**WHAT IS REQUIRED**: Lines with the word "perl" are the answer; copy each of them from the data below.

*** Opening of MATERIAL PROVIDED ***

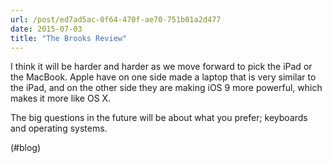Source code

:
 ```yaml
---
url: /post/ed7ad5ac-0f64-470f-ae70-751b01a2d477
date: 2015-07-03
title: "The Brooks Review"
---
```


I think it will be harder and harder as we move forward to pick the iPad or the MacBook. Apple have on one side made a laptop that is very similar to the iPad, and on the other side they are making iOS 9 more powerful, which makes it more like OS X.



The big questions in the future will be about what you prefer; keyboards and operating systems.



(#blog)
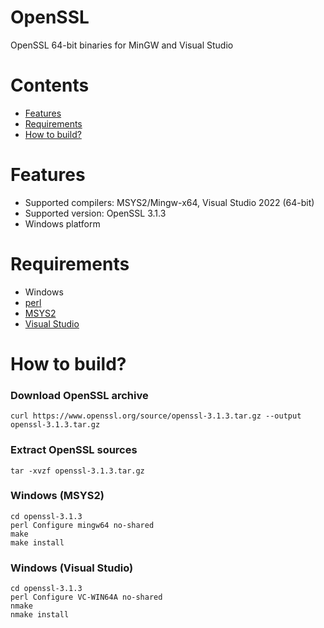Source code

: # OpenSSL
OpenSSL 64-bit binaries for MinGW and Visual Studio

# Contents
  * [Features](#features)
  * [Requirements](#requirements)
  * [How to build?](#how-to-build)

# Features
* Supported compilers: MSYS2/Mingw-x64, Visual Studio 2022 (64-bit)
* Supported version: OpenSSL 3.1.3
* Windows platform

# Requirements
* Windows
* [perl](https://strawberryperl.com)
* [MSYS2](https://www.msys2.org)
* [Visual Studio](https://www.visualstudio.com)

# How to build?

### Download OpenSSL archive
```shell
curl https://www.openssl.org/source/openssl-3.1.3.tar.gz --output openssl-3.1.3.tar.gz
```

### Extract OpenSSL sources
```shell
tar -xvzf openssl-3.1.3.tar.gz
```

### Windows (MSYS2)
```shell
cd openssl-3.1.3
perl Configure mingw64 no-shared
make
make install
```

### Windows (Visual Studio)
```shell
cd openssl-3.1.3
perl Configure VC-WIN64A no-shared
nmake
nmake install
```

*** Close of MATERIAL PROVIDED ***

**OUTPUT FOR THIS EXERCISE**:
* [perl](https://strawberryperl.com)
perl Configure mingw64 no-shared
perl Configure VC-WIN64A no-shared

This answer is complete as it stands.